GMS Interdiscip Plast Reconstr Surg DGPW 2014;3:Doc03

doi: 10.3205/iprs000044, urn:nbn:de:0183-iprs0000441

Published: March 10, 2014

© 2014 Larbig et al.
This is an Open Access article distributed under the terms of the Creative Commons Attribution License (http://creativecommons.org/licenses/by-nc-nd/3.0/deed.en). You are free: to Share – to copy, distribute and transmit the work, provided the original author and source are credited.


Abstract

Introduction: Since many years, plastic and reconstructive surgery in pelvic organ prolapse (POP) has been performed by vaginal mesh surgery. Although warnings from the scientific societies and the FDA have been published, vaginal mesh surgery still remains a routine treatment of genital prolapse in the female.

Background: Many third-degree referral centres in operative gynaecology found a high number of severe complications after mesh repair. Compared to the minor complications known from the classical non-mesh plastic and reconstructive surgery, there is a clear difference concerning the severity of complications. Additionally, mesh vaginal surgery was implemented in gynaecological prolapse operations because of the relatively high recurrence rate in classical vaginal surgery without implants; no major studies however have revealed a lower long-term recurrence rate with mesh vaginal techniques.

Discussion: As the recurrence rate could not be lowered evaluating the meta-analysis of the published scientific studies, the higher rate of severe complications should emphasise the fact that the risk of vaginal mesh surgery is too high for these techniques to be implemented in the surgical work of a routine gynaecological operative department.

Conclusion: Vaginal mesh surgery can no longer be a primary plastic and reconstructive therapy of pelvic organ prolapse in a routine gynaecological operative setting and department, due to the high rate of severe complications.


Introduction

Pelvic organ prolapse (POP) with and without stress urinary incontinence (SUI) is one of the most common diseases in elderly women. Every case is an individual challenge to the gynaecological surgeon to treat his patient in a successful way and to avoid severe complications. As the abdominal and vaginal route of POP correction has a good overall satisfaction rate, but a relatively high recurrence of up to 30%, new methods were sought after.
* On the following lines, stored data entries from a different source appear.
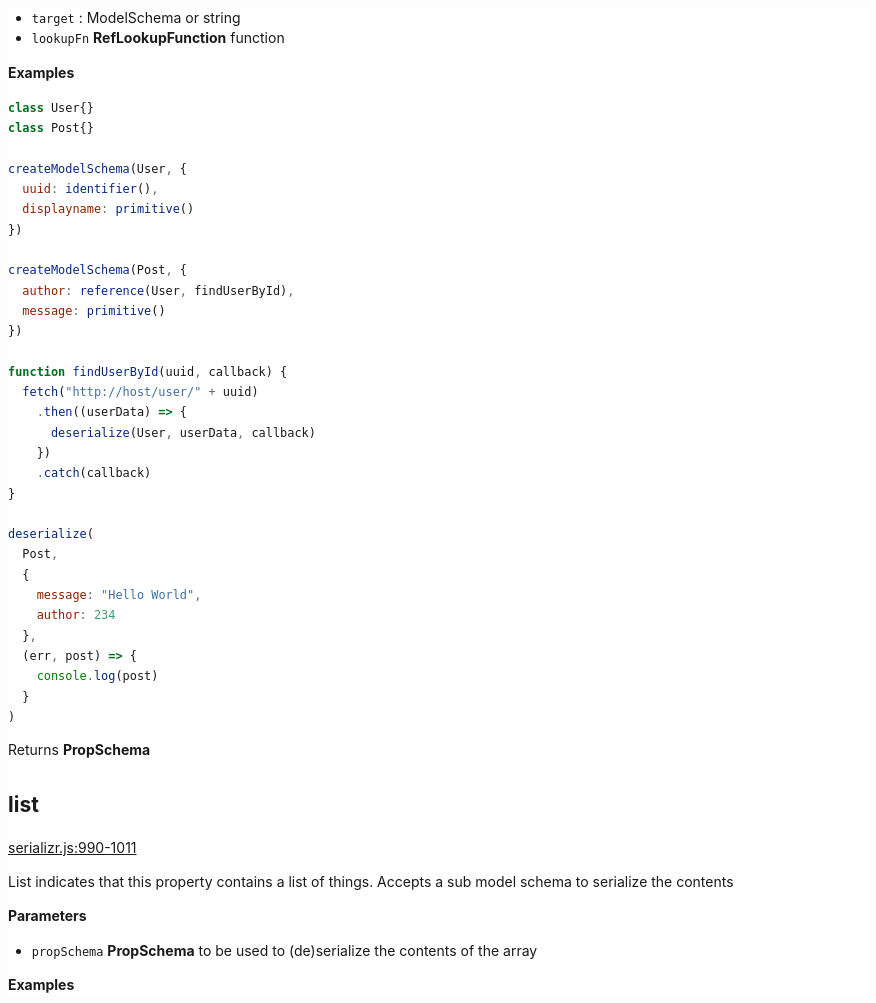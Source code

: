 -   `target`  : ModelSchema or string
-   `lookupFn` **RefLookupFunction** function

**Examples**

```javascript
class User{}
class Post{}

createModelSchema(User, {
  uuid: identifier(),
  displayname: primitive()
})

createModelSchema(Post, {
  author: reference(User, findUserById),
  message: primitive()
})

function findUserById(uuid, callback) {
  fetch("http://host/user/" + uuid)
    .then((userData) => {
      deserialize(User, userData, callback)
    })
    .catch(callback)
}

deserialize(
  Post,
  {
    message: "Hello World",
    author: 234
  },
  (err, post) => {
    console.log(post)
  }
)
```

Returns **PropSchema** 

## list

[serializr.js:990-1011](https://github.com/mobxjs/serializr/blob/58bf88786bb4ee088b3c267322134ec1f25aefd0/serializr.js#L990-L1011 "Source code on GitHub")

List indicates that this property contains a list of things.
Accepts a sub model schema to serialize the contents

**Parameters**

-   `propSchema` **PropSchema** to be used to (de)serialize the contents of the array

**Examples**
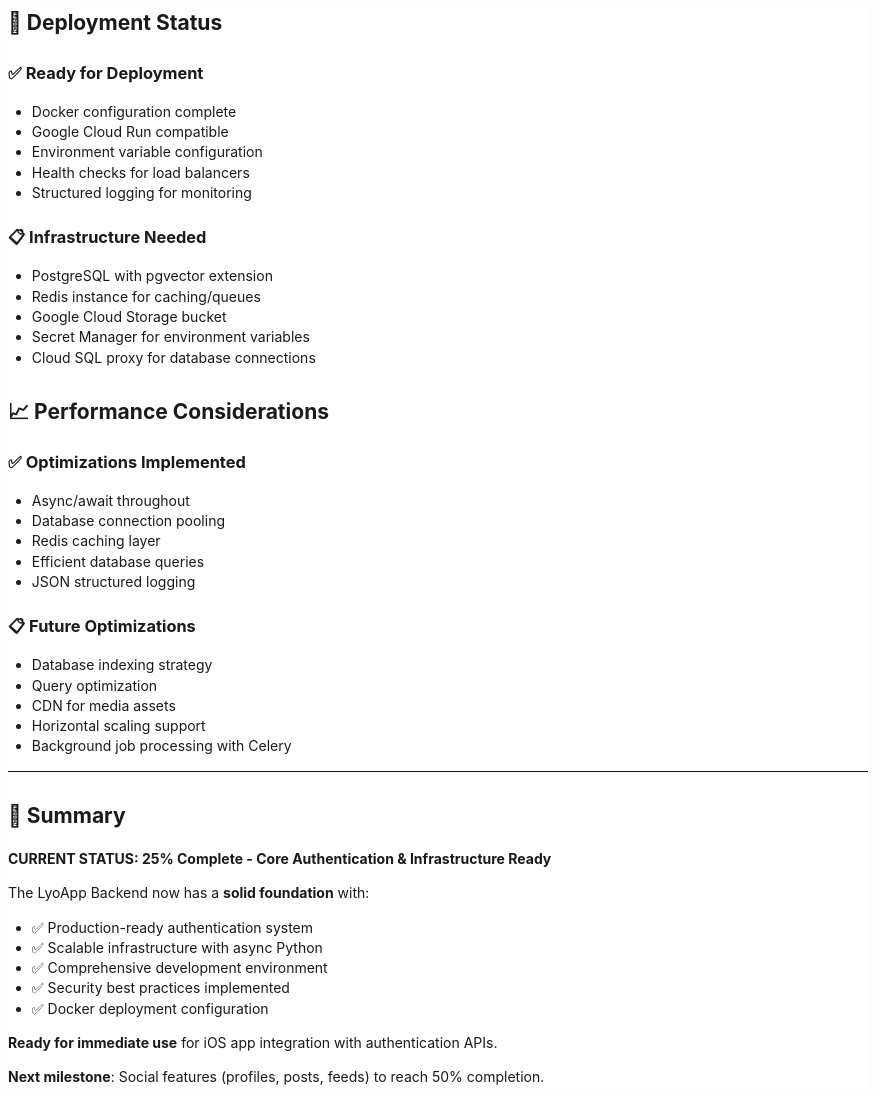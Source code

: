 ## 🚀 **Deployment Status**

### ✅ **Ready for Deployment**
- Docker configuration complete
- Google Cloud Run compatible
- Environment variable configuration
- Health checks for load balancers
- Structured logging for monitoring

### 📋 **Infrastructure Needed**
- PostgreSQL with pgvector extension
- Redis instance for caching/queues
- Google Cloud Storage bucket
- Secret Manager for environment variables
- Cloud SQL proxy for database connections

## 📈 **Performance Considerations**

### ✅ **Optimizations Implemented**
- Async/await throughout
- Database connection pooling
- Redis caching layer
- Efficient database queries
- JSON structured logging

### 📋 **Future Optimizations**
- Database indexing strategy
- Query optimization
- CDN for media assets
- Horizontal scaling support
- Background job processing with Celery

---

## 🎉 **Summary**

**CURRENT STATUS: 25% Complete - Core Authentication & Infrastructure Ready**

The LyoApp Backend now has a **solid foundation** with:
- ✅ Production-ready authentication system
- ✅ Scalable infrastructure with async Python
- ✅ Comprehensive development environment  
- ✅ Security best practices implemented
- ✅ Docker deployment configuration

**Ready for immediate use** for iOS app integration with authentication APIs.

**Next milestone**: Social features (profiles, posts, feeds) to reach 50% completion.
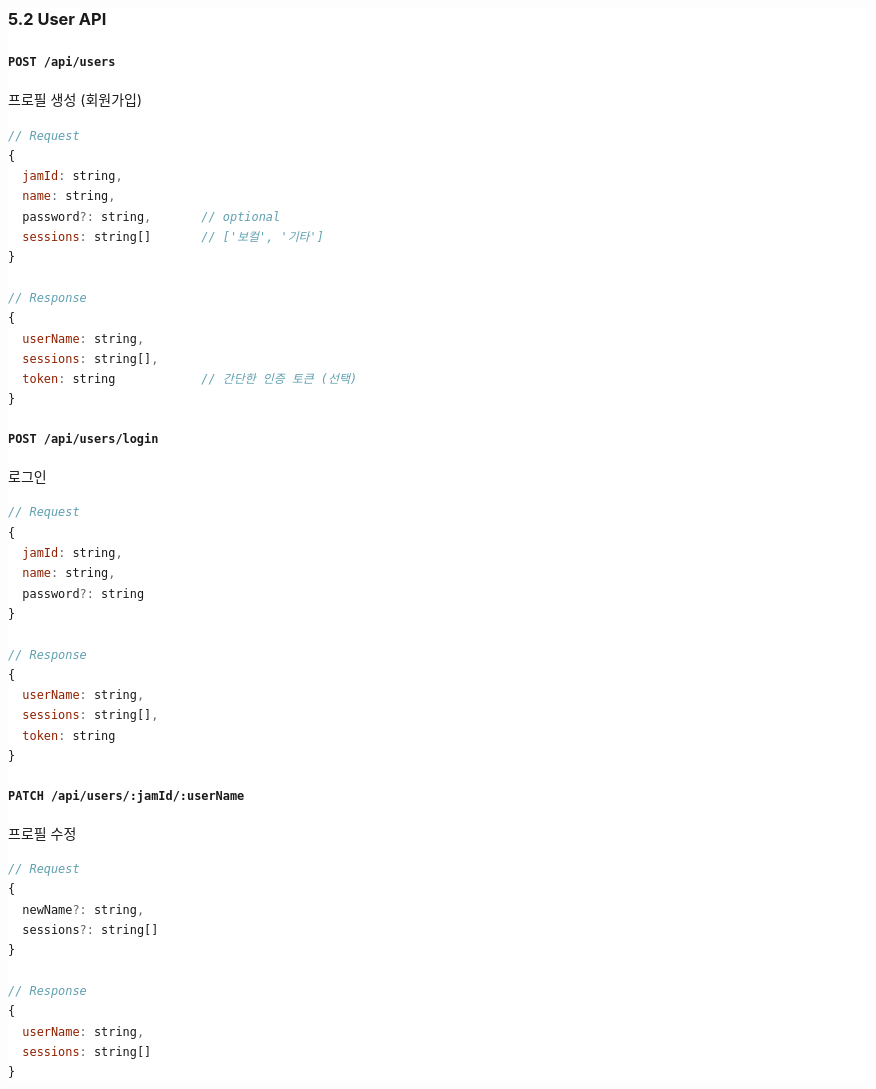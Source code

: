 ### 5.2 User API

#### `POST /api/users`
프로필 생성 (회원가입)
```javascript
// Request
{
  jamId: string,
  name: string,
  password?: string,       // optional
  sessions: string[]       // ['보컬', '기타']
}

// Response
{
  userName: string,
  sessions: string[],
  token: string            // 간단한 인증 토큰 (선택)
}
```

#### `POST /api/users/login`
로그인
```javascript
// Request
{
  jamId: string,
  name: string,
  password?: string
}

// Response
{
  userName: string,
  sessions: string[],
  token: string
}
```

#### `PATCH /api/users/:jamId/:userName`
프로필 수정
```javascript
// Request
{
  newName?: string,
  sessions?: string[]
}

// Response
{
  userName: string,
  sessions: string[]
}
```
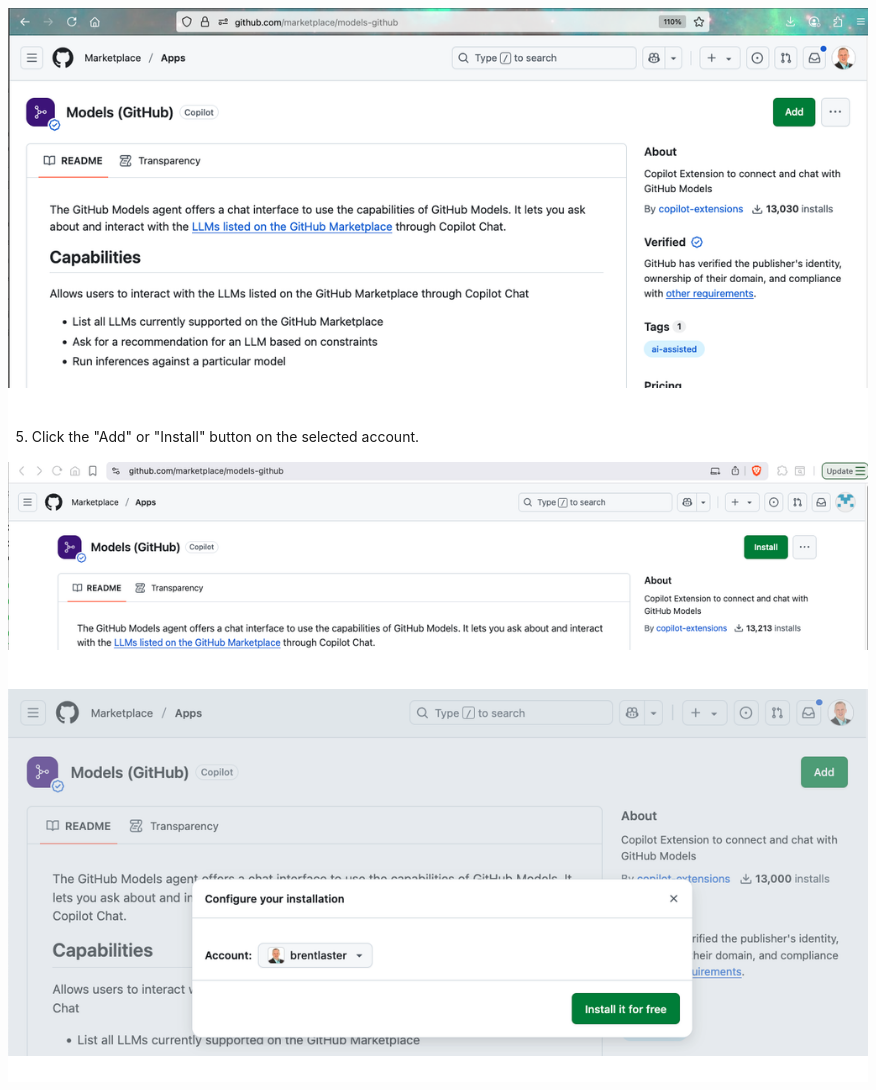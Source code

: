 ![GitHub models details](./images/ext16.png?raw=true "Copilot models details")
<br><br>

5. Click the "Add" or "Install" button on the selected account.


![GitHub models install](./images/ext80.png?raw=true "Copilot models install")
<br><br>

![GitHub models add](./images/ext17.png?raw=true "Copilot models add")
<br><br>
More than a decade ago, the use of synthetic vaginal mesh became an alternative to the known techniques. Normally a new drug, medical devise or a new surgical technique are only implemented in the routine gynaecological surgery work after extensive studies and a positive vote of the scientific societies. In case of the vaginal mesh, very quickly after the introduction by the industry, many gynaecological surgeons were convinced of the positive effects and started using these devises. Thorough clinical studies with at least a medium follow-up concerning complications and surgical experience using these meshes were missing, but the new techniques were readily accepted.

Soon after the implementation of the vaginal mesh in POP operations by a higher number of gynaecological surgeons, the first severe complications were reported. During the gynaecological surgery congress of the Forum Operative Gynaecology in Berlin 2007, already more than 400 known complications with a potential need of difficult revision surgery were presented. The food and drug administration in the USA (FDA) first warned in 2008, with specifications of the danger in 2011, 2012 and 2013.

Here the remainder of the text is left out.